5.4. You are responsible for making all arrangements necessary for you and the Authorized Users to have access to our Site, the Products and the Services (including obtaining all licenses and consents). You are also responsible for ensuring that all Authorized Users who access our Site, the Products and Services through your internet connection are aware of the T&C and (if applicable) the Addendum and that they comply with them.

5.5. You shall ensure that any Authorized User who accesses and/or uses the Site, the Products, and/or the Services confirms that they shall comply with the T&C and (if applicable) the Addendum.

5.6. You shall maintain a written, up to date list of current Authorized Users and provide such list to us within 5 business days after any written request.

5.7. You shall provide us with all necessary co-operation in relation to the Agreement and all necessary access to such information as may be required by us in order to provide the Services and/or the Products. In addition, you shall comply with all reasonable instructions from us in relation to your use of the Product(s) and the Services.

  1. EVENTS OUTSIDE OUR CONTROL

6.1. We shall not be liable or responsible for any failure to perform or delay in performance of any of our obligations under the Agreement that is caused by:

  • (a) any act or omission of you or an Authorized User; or
  • (b) events outside of our reasonable control, including, Acts of God, flood, earthquake, storm or other natural disaster, any labour dispute (including strikes, industrial action or lockouts), terrorist attack, failure of a utility service or telecommunications network, malicious damage, compliance with any governmental order, rule, regulation or direction, fire, flood or default of suppliers or sub-contractors (Force Majeure Event).

6.2. Our obligations under the Agreement will be suspended for the period that the Force Majeure Event continues, and we will have an extension of time to perform these obligations for the duration of that period.

  1. CONFIDENTIALITY

7.1. Each party (receiving party) agrees not to use or disclose to any person any confidential information about the business or affairs of the other party (disclosing party) or any of its business contacts, or about any other confidential matters which may come to its knowledge in the course of performing its obligations under the Agreement except as permitted in Section 7.3. For the purposes of this Section 7 confidential information means any information or matter which is not in the public domain and which relates to the affairs of the disclosing party or any of its business contacts that would be regarded as confidential by a reasonable business person.

7.2. The restriction in Section 7.1 does not apply to:

  • (a) any use or disclosure authorized in writing by the disclosing party or as required by law; or
  • (b) any information which is already in, or comes into, the public domain otherwise than through unauthorized disclosure of the receiving party; or
  • (c) any information which was lawfully in the possession of the receiving party before the information was disclosed to it by the disclosing party.

7.3. If it is necessary for the performance of its obligations under the Agreement, the receiving party is permitted to use the disclosing party’s confidential information for such purpose.
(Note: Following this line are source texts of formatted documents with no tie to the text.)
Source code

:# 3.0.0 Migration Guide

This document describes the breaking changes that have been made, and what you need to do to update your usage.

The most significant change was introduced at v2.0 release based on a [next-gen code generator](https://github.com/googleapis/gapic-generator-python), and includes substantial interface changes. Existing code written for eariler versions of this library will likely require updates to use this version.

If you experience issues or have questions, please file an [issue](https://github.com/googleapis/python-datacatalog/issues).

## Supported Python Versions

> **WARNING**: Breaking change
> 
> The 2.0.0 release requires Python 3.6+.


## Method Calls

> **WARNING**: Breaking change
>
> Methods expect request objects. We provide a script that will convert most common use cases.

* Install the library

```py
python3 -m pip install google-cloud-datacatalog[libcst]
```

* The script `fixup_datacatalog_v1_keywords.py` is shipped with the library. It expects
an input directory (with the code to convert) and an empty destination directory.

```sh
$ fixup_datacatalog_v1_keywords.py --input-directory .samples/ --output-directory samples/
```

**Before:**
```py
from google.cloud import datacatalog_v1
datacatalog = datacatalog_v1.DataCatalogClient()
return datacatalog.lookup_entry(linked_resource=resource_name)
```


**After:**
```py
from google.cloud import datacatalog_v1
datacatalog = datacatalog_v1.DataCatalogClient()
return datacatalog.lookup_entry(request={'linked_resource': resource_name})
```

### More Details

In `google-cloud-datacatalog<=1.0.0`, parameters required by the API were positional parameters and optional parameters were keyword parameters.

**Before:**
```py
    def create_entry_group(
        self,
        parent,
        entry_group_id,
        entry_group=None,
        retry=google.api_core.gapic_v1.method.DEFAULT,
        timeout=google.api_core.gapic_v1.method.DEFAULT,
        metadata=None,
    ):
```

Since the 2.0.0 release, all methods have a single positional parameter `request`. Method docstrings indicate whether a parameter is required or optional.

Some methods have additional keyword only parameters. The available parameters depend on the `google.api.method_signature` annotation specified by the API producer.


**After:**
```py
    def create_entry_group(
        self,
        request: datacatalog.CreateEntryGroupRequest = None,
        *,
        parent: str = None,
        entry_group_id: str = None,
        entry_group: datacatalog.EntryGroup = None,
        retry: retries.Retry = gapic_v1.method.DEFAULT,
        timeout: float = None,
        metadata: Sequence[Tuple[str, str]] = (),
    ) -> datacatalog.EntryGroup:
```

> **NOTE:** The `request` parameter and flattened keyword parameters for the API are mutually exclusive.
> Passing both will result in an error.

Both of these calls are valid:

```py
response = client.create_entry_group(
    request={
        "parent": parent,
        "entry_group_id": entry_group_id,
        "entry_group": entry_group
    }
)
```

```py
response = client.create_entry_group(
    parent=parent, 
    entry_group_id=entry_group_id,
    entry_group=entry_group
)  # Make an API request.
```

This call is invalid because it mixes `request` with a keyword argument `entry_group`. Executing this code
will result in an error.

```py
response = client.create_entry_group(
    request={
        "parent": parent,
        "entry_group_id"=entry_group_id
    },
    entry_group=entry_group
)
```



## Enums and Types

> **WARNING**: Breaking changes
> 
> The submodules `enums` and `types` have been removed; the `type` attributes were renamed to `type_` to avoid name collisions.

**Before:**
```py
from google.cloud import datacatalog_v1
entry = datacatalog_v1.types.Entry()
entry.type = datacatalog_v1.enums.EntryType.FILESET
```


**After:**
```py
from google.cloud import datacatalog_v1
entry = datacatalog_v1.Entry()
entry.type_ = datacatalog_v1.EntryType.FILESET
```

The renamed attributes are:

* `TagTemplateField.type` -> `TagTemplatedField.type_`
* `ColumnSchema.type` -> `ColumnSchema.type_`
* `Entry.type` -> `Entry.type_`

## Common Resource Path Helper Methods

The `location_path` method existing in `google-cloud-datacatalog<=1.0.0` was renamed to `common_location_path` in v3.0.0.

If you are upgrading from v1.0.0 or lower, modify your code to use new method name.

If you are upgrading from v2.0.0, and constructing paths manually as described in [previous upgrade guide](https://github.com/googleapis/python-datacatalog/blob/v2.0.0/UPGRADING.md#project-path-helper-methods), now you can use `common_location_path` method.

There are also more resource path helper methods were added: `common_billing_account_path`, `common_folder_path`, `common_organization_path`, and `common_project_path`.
7.4. The receiving party must return or destroy upon the disclosing party’s request the disclosing party’s confidential information.

7.5. Each party shall take all reasonable steps to ensure that the other’s confidential information to which it has access is not disclosed or distributed by its employees or agents in violation of the terms of the Agreement.

7.6. This Section 7 shall survive termination of the Agreement, however arising.

7.7. No party shall make, or permit any person to make, any public announcement concerning the Agreement without the prior written consent of the other party, such consent not to be unreasonably withheld or delayed.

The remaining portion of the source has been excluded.